A woman holds pictures of the victims of the deadly 2020 Beirut port explosion next to a Lebanese National flag that the red colors were changed to black as a symbol to mourning during a protest in front of the Justice Palace, in Beirut, Lebanon, Thursday, Jan. 26, 2023. (AP)
A woman holds pictures of the victims of the deadly 2020 Beirut port explosion next to a Lebanese National flag that the red colors were changed to black as a symbol to mourning during a protest in front of the Justice Palace, in Beirut, Lebanon, Thursday, Jan. 26, 2023. (AP)

In their move to bury an investigation into the Beirut port blast, Lebanon's ruling elite have driven another nail in the coffin of the collapsing state, stirring conflict in the judiciary as they try to avoid accountability at any cost.

Long-simmering tensions over the investigation have boiled over since Judge Tarek Bitar brought charges against some of the most influential people in the land, defying political pressure as he resumed his inquiry.
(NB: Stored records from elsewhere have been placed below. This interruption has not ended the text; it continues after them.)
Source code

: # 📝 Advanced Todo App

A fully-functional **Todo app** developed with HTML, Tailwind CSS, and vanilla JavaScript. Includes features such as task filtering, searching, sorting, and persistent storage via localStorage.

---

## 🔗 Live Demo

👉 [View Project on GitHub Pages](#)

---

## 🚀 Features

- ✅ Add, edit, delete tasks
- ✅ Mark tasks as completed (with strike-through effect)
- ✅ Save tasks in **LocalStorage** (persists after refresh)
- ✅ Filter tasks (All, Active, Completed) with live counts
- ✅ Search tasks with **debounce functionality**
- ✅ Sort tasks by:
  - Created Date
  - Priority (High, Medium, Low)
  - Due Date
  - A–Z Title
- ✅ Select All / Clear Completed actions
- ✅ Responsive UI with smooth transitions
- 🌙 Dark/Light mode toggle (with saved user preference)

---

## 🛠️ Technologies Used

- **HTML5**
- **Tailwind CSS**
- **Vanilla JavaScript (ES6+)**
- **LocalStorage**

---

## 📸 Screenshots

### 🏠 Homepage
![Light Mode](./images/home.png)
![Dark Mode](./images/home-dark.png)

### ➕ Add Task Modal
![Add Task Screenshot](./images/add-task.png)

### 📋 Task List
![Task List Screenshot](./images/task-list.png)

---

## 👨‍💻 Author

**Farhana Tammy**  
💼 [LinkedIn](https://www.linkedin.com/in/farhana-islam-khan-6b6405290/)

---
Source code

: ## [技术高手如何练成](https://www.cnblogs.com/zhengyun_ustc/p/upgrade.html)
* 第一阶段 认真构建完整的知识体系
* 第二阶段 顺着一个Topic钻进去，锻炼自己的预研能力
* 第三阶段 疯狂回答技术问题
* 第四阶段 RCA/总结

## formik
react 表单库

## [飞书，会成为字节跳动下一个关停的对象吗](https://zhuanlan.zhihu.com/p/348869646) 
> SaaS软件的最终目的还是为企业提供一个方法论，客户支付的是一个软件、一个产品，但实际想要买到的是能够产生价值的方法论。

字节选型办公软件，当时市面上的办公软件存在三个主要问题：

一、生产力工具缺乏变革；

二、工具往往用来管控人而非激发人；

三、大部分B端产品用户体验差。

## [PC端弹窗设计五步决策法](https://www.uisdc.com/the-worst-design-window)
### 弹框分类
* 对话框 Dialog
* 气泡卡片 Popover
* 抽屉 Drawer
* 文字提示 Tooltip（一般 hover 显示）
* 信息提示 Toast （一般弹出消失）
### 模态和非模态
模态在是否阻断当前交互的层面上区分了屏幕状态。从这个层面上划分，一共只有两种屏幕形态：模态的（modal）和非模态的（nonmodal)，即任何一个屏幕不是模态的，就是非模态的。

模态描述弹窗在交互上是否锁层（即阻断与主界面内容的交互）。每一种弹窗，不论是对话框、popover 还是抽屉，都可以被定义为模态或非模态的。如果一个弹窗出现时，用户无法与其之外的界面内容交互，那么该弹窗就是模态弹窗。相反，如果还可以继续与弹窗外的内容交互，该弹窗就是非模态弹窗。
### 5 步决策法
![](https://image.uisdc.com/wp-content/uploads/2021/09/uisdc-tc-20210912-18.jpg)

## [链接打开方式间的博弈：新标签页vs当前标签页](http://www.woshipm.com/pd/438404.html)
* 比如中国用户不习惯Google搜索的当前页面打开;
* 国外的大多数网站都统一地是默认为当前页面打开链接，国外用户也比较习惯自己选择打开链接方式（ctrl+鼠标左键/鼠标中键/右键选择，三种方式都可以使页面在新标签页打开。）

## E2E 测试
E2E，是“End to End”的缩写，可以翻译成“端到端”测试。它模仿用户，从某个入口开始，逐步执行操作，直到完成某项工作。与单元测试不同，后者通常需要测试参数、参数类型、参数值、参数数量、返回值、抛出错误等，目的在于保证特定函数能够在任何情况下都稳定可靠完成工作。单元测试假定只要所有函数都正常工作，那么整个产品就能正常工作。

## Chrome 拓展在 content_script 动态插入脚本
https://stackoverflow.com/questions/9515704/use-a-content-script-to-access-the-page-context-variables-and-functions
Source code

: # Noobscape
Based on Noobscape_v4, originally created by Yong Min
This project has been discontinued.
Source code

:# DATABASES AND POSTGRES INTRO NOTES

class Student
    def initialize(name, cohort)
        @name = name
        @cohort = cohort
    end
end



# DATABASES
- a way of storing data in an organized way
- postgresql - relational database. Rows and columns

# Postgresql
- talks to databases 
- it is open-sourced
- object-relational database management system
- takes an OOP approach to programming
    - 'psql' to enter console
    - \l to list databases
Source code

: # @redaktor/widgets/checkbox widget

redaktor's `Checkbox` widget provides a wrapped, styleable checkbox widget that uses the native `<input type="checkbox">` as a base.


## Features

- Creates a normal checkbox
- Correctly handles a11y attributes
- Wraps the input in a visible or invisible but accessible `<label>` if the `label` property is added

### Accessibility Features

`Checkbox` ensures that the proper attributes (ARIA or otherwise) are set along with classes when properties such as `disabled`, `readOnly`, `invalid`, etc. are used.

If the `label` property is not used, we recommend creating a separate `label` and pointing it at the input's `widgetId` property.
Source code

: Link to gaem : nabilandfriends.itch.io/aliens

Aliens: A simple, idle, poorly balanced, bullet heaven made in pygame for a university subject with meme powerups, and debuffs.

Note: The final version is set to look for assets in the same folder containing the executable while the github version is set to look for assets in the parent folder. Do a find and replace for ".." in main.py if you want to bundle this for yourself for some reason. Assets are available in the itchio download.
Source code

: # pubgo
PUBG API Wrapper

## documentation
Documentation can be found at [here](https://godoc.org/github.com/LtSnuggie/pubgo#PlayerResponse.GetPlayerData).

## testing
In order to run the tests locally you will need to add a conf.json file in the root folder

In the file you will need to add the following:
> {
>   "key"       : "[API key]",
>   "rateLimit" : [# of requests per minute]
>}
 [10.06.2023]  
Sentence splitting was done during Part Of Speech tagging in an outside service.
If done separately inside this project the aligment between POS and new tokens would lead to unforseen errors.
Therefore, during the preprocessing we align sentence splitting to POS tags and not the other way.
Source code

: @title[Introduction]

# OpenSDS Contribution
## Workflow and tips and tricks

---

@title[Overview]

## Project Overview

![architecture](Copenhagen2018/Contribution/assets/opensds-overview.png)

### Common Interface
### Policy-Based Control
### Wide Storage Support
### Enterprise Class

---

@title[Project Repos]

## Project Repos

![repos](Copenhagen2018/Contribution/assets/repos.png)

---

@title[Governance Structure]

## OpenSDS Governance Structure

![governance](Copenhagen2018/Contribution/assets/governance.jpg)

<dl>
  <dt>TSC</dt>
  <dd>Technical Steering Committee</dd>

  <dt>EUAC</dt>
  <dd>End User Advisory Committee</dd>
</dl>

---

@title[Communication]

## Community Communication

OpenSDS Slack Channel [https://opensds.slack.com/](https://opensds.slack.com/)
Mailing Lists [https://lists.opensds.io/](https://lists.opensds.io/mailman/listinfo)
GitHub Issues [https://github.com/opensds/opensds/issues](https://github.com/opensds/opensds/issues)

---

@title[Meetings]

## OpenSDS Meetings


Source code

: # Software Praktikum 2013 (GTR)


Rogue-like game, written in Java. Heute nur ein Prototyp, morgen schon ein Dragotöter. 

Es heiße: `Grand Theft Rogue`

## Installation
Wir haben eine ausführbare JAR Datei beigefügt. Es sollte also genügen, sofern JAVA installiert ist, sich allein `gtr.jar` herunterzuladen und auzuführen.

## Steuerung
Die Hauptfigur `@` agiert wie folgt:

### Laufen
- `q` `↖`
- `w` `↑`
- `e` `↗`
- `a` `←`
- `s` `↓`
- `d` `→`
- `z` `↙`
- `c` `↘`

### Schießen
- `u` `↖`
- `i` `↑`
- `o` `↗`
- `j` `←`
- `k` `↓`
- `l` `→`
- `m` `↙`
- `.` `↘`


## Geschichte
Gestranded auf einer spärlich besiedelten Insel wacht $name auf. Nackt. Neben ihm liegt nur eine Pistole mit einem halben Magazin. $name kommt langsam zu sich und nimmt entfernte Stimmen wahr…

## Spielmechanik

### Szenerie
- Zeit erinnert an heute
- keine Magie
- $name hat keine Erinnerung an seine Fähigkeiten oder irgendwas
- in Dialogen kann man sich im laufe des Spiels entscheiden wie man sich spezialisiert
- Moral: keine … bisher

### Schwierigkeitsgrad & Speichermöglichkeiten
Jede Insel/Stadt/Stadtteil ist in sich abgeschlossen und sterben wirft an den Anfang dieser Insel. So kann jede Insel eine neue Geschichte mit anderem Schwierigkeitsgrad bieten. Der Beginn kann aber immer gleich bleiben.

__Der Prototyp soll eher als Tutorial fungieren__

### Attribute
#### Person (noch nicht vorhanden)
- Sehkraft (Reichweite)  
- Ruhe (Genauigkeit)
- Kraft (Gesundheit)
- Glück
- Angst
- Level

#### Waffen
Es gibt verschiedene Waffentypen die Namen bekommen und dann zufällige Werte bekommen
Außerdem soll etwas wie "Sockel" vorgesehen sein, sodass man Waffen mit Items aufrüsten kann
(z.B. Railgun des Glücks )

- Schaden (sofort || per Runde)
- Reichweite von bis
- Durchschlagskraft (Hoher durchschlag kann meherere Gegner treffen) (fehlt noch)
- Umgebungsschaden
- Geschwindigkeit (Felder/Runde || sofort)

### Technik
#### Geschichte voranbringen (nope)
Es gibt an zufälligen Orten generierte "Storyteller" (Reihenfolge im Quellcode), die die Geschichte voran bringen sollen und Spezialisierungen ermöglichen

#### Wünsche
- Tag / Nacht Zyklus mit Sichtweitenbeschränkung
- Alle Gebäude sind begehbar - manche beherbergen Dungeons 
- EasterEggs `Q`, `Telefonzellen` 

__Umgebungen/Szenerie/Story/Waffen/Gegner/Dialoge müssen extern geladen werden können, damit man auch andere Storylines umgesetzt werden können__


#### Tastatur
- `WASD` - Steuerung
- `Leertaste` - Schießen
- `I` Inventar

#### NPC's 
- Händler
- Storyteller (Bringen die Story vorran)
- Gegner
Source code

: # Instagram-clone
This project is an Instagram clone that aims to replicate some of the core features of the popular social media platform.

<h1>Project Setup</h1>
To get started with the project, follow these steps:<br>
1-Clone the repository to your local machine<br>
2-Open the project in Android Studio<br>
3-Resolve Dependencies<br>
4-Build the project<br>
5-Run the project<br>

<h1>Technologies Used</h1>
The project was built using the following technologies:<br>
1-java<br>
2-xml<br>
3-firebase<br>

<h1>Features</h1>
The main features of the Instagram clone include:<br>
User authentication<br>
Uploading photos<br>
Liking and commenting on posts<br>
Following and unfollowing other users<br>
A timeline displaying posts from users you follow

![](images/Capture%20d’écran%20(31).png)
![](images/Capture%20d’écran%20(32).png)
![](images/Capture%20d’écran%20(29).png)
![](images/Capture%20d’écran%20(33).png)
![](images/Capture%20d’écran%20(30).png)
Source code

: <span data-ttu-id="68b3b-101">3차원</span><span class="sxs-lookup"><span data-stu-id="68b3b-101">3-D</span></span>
With friends and allies of Lebanon's most powerful factions, including Hezbollah, among those charged, the establishment struck back swiftly on Wednesday, when the prosecutor general charged Bitar with usurping powers.

Critics called it "a coup" against his investigation.

It leaves little hope of justice ever being served over the explosion that killed 220 people and devastated swathes of Beirut, raising concern the case will go the way of countless others in a country where impunity has long been the norm.

With deep fissures in the judiciary exposed, the tussle adds to the unravelling of a state accelerated by a three-year-long financial crisis, left to fester by the ruling elite.

"This is the destruction of the judiciary," said Nabil Boumonsef, deputy editor-in-chief of Annahar newspaper.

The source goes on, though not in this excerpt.